Infelizmente nunca tive o prazer de entrevistar Rogério Sganzerla, mas não me esqueço do dia em que vi o cineasta no Cine Brasília, durante uma edição do Festival de Brasília em que exibiu seu último filme, o perturbador, O signo do caos (2003). Fragilizado pelo câncer que o mataria meses depois, estava cercada pela mulher Helena Ignez, musa do cinema marginal, e pelas belas filhas Sinai e Djin.

O bandidoTop Five – Rogério Sganzerla

O bandido da luz vermelha (1968) – Com apenas 20 e poucos anos, Sganzerla realiza aqui um dos trabalhos mais selvagem, poético, cafajeste e esculhambado do cinema brasileiro, com sua colagem de Godard e Orson Welles. A narrativa de rádio sensacionalista é um espetáculo pela ousadia rebelde e os personagens, deliciosamente canalhas. “Quando não se pode fazer nada a gente avacalha”, diz o personagem de Paulo Villaça.
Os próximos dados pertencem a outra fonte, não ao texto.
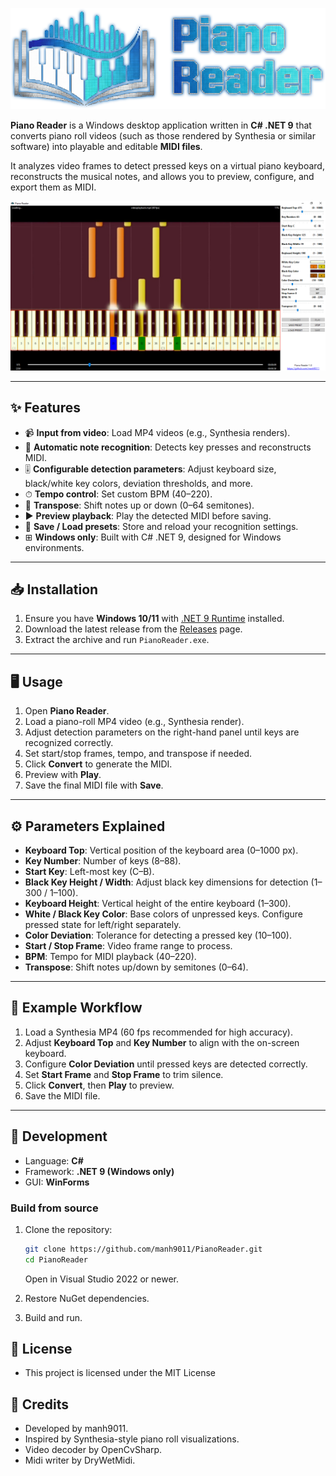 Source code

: ![Piano Reader Logo](./logo.png)

**Piano Reader** is a Windows desktop application written in **C# .NET 9** that converts piano roll videos (such as those rendered by Synthesia or similar software) into playable and editable **MIDI files**.  

It analyzes video frames to detect pressed keys on a virtual piano keyboard, reconstructs the musical notes, and allows you to preview, configure, and export them as MIDI.  

![Piano Reader Screenshot](./screenshot.png)

---

## ✨ Features

- 📹 **Input from video**: Load MP4 videos (e.g., Synthesia renders).  
- 🎼 **Automatic note recognition**: Detects key presses and reconstructs MIDI.  
- 🎚 **Configurable detection parameters**: Adjust keyboard size, black/white key colors, deviation thresholds, and more.  
- ⏱ **Tempo control**: Set custom BPM (40–220).  
- 🔀 **Transpose**: Shift notes up or down (0–64 semitones).  
- ▶ **Preview playback**: Play the detected MIDI before saving.  
- 💾 **Save / Load presets**: Store and reload your recognition settings.  
- ⊞ **Windows only**: Built with C# .NET 9, designed for Windows environments.  

---

## 📥 Installation

1. Ensure you have **Windows 10/11** with [.NET 9 Runtime](https://dotnet.microsoft.com/en-us/download/dotnet/9.0) installed.  
2. Download the latest release from the [Releases](../../releases) page.  
3. Extract the archive and run `PianoReader.exe`.  

---

## 🖥 Usage

1. Open **Piano Reader**.  
2. Load a piano-roll MP4 video (e.g., Synthesia render).  
3. Adjust detection parameters on the right-hand panel until keys are recognized correctly.  
4. Set start/stop frames, tempo, and transpose if needed.  
5. Click **Convert** to generate the MIDI.  
6. Preview with **Play**.  
7. Save the final MIDI file with **Save**.  

---

## ⚙️ Parameters Explained

- **Keyboard Top**: Vertical position of the keyboard area (0–1000 px).  
- **Key Number**: Number of keys (8–88).  
- **Start Key**: Left-most key (C–B).  
- **Black Key Height / Width**: Adjust black key dimensions for detection (1–300 / 1–100).  
- **Keyboard Height**: Vertical height of the entire keyboard (1–300).  
- **White / Black Key Color**: Base colors of unpressed keys. Configure pressed state for left/right separately.  
- **Color Deviation**: Tolerance for detecting a pressed key (10–100).  
- **Start / Stop Frame**: Video frame range to process.  
- **BPM**: Tempo for MIDI playback (40–220).  
- **Transpose**: Shift notes up/down by semitones (0–64).  

---

## 🎵 Example Workflow

1. Load a Synthesia MP4 (60 fps recommended for high accuracy).  
2. Adjust **Keyboard Top** and **Key Number** to align with the on-screen keyboard.  
3. Configure **Color Deviation** until pressed keys are detected correctly.  
4. Set **Start Frame** and **Stop Frame** to trim silence.  
5. Click **Convert**, then **Play** to preview.  
6. Save the MIDI file.  

---

## 🚀 Development

- Language: **C#**  
- Framework: **.NET 9 (Windows only)**  
- GUI: **WinForms**  

### Build from source
1. Clone the repository:
   ```bash
   git clone https://github.com/manh9011/PianoReader.git
   cd PianoReader
   ```
   Open in Visual Studio 2022 or newer.

3. Restore NuGet dependencies.

4. Build and run.

## 📜 License

- This project is licensed under the MIT License

## 🙌 Credits

- Developed by manh9011.
- Inspired by Synthesia-style piano roll visualizations.
- Video decoder by OpenCvSharp.
- Midi writer by DryWetMidi.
 Copacabana, mon amour (1970) – Com trilha sonora formidável de Gilberto Gil, a fita é uma aventura espiritual e experimental a partir da trajetória de Sônia Silk (Helena Ignez), uma jovem que zanza perdida por Copacabana na esperança em ser cantora de rádio.

A mulher de todos (1969) – Na pele da “mulher mais boçal do Brasil”, Helena Ignez é a personagem-título que trai o marido bobão vivido por Jô Soares com todos os cafajestes e desajustados que encontra pela frente. A avacalhação geral norteia a trama que aposta em narrativa ousada e original.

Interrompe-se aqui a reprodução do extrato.